MAC OS X: change the environment PATH

To add a new directory to the path, simply add it to the existing PATH line in .profile being careful to separate it from other directories there with colons and careful not to introduce unwanted spaces (everything after the space will be ignored). For example, to add the directory /mightyq/bin to the PATH shown above, the line could become any of the following examples:

export PATH=/mightyq/bin:/opt/local/bin:/opt/local/sbin:$PATH
export PATH=/opt/local/bin:/mightyq/bin:/opt/local/sbin:$PATH
export PATH=/opt/local/bin:/opt/local/sbin:$PATH:/mightyq/bin

Note that in the third example the new directory is added to the end of the PATH. You have the ability to optimize the searches your shell will do on your behalf each time you run a command by organizing your PATH logically. Putting less frequently used or really massive directories later in the path may give you a little performance boost (although these days things are pretty fast, so you have to be a little anal to really enjoy this).

If you don’t need a directory in your path, you can reverse the process by deleting the unwanted directory still taking care to preserve the no spaces, colon separation rules.

One last note, to test the change you made, you can use the echo command, but you need to make the shell reload the .profile first. Assuming you are in your home directory (if not, running ‘cd’ without any options will take you there), run these commands:

. ./.profile
echo $PATH

The first . is a shortcut to cause the shell to ’source’ or load the contents of the subsequent file as itself, in the manner that the shell uses when you login to a system or start a Terminal window.
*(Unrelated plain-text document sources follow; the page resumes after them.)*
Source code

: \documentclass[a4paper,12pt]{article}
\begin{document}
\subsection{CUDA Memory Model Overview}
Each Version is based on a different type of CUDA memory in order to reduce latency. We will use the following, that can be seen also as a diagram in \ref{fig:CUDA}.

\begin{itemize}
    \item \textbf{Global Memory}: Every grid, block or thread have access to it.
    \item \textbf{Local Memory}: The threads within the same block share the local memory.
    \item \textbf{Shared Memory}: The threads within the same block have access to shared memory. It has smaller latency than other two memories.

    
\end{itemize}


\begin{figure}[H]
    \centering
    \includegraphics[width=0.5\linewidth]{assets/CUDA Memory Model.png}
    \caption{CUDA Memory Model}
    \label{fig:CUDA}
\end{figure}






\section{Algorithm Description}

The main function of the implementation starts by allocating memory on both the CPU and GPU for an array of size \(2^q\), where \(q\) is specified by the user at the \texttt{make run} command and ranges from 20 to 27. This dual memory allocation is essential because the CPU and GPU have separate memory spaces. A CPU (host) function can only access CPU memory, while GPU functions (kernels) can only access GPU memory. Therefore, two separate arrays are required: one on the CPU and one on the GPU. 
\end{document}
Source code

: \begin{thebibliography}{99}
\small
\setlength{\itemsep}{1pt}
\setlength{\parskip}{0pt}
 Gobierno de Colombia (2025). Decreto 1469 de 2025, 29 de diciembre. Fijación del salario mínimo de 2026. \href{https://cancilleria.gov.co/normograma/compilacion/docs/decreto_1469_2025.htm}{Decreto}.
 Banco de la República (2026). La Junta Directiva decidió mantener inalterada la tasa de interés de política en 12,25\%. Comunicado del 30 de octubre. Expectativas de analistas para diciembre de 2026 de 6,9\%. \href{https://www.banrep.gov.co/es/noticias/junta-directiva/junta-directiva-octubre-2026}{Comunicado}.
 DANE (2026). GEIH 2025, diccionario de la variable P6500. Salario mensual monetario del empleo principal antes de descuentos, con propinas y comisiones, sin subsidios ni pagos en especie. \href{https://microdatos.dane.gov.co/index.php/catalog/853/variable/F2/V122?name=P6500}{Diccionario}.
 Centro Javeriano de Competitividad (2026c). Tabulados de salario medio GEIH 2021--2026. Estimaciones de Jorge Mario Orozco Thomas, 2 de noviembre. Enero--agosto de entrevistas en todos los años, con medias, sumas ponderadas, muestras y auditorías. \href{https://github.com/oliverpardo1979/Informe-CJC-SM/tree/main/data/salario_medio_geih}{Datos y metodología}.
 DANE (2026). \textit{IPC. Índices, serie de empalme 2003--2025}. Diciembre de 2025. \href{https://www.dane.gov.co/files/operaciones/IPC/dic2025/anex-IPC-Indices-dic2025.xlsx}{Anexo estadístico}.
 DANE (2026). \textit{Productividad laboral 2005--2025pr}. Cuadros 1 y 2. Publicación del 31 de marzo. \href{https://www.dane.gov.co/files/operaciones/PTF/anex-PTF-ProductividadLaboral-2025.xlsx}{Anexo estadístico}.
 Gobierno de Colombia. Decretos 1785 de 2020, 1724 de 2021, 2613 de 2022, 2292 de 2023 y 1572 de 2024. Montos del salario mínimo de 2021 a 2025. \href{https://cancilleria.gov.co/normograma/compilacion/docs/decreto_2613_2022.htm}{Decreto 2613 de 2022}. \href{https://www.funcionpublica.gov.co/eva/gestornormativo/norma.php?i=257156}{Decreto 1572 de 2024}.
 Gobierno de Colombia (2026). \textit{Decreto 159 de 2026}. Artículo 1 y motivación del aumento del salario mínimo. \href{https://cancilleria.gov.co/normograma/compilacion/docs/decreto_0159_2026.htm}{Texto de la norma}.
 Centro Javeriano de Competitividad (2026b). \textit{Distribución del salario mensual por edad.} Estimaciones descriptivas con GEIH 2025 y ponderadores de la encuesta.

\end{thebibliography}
If you simply executed these commands like a shell script (bash .profile, for example) you would start a new shell, that shell would get the variable set, and at the end of running the .profile script, that new shell would cease to exist and the newly defined variables would be relegated to the missing sock universe.While . makes the variables generated from new shell ( child shell ) return to the current shell (parent shell).